Dataset extract Block Start

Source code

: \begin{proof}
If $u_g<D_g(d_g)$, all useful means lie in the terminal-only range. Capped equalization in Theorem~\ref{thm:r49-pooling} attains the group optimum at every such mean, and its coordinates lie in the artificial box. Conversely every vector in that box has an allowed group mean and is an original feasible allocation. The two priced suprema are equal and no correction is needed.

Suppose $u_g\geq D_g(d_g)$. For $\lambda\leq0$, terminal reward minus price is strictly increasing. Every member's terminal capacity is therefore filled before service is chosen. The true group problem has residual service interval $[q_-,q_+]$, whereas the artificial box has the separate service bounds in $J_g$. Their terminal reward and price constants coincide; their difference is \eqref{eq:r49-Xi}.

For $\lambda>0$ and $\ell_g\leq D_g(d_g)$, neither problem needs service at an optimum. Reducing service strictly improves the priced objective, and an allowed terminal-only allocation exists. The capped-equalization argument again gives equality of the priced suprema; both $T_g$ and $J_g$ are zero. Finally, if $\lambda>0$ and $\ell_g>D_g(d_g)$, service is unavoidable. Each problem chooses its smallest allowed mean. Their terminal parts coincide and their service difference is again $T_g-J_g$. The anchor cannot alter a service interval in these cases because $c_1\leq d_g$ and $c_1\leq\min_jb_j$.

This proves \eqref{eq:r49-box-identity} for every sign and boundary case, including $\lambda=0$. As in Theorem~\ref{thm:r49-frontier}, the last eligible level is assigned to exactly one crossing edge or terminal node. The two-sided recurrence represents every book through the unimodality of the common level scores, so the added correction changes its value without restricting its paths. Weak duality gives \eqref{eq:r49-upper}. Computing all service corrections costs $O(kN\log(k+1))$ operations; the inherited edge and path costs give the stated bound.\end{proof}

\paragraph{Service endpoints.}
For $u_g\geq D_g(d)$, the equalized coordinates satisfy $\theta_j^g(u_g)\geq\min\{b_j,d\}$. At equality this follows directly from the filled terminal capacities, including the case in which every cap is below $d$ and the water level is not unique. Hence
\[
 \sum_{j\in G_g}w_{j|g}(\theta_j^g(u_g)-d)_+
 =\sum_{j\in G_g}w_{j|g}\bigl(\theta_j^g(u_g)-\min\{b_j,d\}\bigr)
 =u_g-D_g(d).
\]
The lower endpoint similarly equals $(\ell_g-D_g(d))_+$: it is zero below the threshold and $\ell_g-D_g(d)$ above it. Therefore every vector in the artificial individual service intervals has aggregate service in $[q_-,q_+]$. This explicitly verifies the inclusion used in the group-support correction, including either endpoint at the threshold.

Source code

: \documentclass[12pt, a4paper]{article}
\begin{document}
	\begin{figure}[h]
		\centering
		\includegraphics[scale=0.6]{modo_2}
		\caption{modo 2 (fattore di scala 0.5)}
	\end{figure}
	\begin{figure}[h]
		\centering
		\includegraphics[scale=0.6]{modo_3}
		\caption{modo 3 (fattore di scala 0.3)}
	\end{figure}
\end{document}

Dataset extract Block End

→ **Prompt**:
Scan the records above for the string "strictly", then select every line that holds it.

→ **Answer below**:
Suppose $u_g\geq D_g(d_g)$. For $\lambda\leq0$, terminal reward minus price is strictly increasing. Every member's terminal capacity is therefore filled before service is chosen. The true group problem has residual service interval $[q_-,q_+]$, whereas the artificial box has the separate service bounds in $J_g$. Their terminal reward and price constants coincide; their difference is \eqref{eq:r49-Xi}.
For $\lambda>0$ and $\ell_g\leq D_g(d_g)$, neither problem needs service at an optimum. Reducing service strictly improves the priced objective, and an allowed terminal-only allocation exists. The capped-equalization argument again gives equality of the priced suprema; both $T_g$ and $J_g$ are zero. Finally, if $\lambda>0$ and $\ell_g>D_g(d_g)$, service is unavoidable. Each problem chooses its smallest allowed mean. Their terminal parts coincide and their service difference is again $T_g-J_g$. The anchor cannot alter a service interval in these cases because $c_1\leq d_g$ and $c_1\leq\min_jb_j$.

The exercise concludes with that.